Augmented reality (AR) has a plethora of use cases just waiting to be explored. I think we all have some ideas of how this technology will shape our daily lives in the near future. This article is about my exploration into one way that AR might change my own life by integrating it into an area where the mundane has the opportunity to be so much more interesting — running.
Naturally, I conceived this idea while doing one of my morning runs. I have a treadmill that I dread getting on like so many others, but it’s the most comfortable alternative to running outdoors when it’s cold outside. The treadmill has many useful features like a heart rate monitor, distance ran, pace, and clock.
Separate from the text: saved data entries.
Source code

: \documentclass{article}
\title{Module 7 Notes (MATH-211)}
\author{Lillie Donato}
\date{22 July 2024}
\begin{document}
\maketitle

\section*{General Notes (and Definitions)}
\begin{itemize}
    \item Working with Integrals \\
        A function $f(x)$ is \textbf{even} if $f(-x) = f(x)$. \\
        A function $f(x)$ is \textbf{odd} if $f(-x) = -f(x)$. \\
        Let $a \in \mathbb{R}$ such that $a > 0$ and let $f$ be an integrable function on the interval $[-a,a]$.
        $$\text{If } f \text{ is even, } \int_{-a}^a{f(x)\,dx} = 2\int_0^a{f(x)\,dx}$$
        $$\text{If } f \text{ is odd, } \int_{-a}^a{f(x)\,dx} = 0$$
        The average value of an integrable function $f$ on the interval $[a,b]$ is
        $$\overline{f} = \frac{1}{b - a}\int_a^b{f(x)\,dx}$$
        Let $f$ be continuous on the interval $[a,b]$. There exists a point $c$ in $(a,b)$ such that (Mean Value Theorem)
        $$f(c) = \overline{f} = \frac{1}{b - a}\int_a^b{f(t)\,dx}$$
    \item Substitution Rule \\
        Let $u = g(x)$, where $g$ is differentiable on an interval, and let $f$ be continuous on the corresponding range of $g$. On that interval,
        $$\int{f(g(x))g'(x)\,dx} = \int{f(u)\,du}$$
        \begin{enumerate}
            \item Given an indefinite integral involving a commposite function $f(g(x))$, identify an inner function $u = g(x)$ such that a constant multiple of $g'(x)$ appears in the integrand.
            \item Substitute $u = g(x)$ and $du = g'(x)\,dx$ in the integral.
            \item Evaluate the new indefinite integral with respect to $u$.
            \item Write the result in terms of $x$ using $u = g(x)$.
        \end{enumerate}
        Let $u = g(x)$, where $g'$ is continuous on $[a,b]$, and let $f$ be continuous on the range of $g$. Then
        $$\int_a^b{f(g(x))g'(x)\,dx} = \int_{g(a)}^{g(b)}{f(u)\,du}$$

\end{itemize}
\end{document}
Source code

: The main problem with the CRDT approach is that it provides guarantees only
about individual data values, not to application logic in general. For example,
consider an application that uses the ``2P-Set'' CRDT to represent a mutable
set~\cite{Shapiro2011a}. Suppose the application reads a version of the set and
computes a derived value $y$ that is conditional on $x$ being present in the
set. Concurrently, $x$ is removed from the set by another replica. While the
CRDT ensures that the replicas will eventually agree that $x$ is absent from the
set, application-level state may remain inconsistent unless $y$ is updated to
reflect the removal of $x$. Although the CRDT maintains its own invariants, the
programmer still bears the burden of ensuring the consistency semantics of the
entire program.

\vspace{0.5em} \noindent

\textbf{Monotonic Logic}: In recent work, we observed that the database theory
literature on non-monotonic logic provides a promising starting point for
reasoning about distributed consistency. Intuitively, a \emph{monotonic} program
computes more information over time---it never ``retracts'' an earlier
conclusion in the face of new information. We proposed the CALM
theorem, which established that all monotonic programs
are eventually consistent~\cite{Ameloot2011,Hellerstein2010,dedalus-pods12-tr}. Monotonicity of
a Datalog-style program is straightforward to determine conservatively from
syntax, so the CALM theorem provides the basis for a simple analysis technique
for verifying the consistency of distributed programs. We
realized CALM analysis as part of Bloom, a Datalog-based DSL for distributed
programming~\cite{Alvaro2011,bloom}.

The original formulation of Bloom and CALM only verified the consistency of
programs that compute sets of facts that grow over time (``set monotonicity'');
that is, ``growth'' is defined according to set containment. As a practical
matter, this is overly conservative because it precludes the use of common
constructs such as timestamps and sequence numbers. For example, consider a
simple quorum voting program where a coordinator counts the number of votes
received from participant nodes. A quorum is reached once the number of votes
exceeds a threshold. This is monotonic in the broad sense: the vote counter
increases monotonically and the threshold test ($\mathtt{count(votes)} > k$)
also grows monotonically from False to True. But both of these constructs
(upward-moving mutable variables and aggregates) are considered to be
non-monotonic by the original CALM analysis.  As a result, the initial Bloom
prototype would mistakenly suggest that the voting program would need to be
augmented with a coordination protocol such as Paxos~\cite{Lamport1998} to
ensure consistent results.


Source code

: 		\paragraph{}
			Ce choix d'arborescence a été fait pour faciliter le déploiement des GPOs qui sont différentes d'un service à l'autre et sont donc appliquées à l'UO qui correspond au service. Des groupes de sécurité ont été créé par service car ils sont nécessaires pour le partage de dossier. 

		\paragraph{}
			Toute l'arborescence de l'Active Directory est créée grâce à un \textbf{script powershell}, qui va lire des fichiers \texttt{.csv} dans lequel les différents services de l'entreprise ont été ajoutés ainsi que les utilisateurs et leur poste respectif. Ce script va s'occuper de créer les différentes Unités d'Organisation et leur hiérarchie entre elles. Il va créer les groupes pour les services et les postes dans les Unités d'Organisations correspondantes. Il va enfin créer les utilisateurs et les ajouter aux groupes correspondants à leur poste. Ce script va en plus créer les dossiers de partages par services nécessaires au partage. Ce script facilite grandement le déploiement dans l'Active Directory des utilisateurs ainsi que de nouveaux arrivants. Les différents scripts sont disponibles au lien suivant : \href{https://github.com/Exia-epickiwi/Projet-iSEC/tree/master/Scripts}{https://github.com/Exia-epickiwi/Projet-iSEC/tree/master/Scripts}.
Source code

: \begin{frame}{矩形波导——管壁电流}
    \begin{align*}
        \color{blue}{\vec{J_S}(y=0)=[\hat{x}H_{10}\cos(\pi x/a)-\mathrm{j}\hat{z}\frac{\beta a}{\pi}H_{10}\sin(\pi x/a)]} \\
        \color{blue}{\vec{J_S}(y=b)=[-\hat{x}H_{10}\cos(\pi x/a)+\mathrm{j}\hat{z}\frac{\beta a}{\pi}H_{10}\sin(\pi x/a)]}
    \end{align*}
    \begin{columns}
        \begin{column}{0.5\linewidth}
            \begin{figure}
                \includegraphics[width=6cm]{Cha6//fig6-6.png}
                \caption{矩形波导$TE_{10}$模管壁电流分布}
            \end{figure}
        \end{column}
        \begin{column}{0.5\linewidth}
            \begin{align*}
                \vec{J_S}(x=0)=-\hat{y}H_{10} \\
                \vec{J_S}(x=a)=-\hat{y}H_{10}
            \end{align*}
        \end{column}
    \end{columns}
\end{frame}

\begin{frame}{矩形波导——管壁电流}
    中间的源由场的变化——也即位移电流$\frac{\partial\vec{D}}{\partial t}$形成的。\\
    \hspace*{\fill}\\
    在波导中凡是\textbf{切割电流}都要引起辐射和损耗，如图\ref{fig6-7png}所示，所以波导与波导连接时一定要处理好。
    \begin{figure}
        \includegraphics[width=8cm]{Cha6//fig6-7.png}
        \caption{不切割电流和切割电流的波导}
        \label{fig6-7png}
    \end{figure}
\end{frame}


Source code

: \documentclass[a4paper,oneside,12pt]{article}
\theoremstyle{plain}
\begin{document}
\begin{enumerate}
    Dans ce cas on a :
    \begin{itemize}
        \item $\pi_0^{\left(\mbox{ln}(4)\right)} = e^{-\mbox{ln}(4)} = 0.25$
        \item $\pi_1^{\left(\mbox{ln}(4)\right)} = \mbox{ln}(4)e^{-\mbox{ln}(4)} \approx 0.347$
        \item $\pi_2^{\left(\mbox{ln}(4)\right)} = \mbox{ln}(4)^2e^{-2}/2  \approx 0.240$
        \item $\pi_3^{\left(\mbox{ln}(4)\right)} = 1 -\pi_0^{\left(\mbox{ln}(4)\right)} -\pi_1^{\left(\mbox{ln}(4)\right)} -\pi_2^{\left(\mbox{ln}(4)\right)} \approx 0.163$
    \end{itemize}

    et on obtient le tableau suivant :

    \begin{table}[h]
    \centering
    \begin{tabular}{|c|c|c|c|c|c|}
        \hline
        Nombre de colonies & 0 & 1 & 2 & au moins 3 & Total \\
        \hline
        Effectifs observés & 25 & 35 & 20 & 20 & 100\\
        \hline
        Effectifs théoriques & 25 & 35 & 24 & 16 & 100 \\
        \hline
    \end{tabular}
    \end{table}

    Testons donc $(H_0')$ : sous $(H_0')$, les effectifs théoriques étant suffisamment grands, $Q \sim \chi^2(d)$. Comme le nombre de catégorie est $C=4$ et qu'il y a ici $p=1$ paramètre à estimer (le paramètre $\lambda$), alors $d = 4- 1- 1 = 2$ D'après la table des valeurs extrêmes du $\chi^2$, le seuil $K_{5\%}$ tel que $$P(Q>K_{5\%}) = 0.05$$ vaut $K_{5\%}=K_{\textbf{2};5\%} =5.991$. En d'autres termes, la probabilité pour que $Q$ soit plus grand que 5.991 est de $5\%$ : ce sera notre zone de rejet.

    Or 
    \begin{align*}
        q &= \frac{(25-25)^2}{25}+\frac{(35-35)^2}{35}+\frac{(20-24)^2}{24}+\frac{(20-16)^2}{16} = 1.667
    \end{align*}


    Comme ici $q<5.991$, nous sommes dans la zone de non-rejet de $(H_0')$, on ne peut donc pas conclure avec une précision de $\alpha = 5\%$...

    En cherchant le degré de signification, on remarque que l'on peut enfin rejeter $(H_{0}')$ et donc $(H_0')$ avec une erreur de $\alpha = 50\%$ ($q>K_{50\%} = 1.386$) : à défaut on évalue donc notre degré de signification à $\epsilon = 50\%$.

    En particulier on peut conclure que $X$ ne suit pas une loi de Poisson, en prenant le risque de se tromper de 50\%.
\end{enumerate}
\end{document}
It even has an accompanying video guide where trainers can run alongside you, offering encouragements or even just distracting conversation, making running a bit more enjoyable. It even has trail runs with maps indicating your progress. Many treadmills on the market offer similar features, but that’s not the point of this article. I mention it because many of those features would be nice to have when you are running outdoors. Many of these features are covered nowadays by smartwatches, heart rate monitors, GPS devices, and smartphones. There are even augmented reality glasses like Bose produces that offer audio-only augmented running experiences like in Earplay.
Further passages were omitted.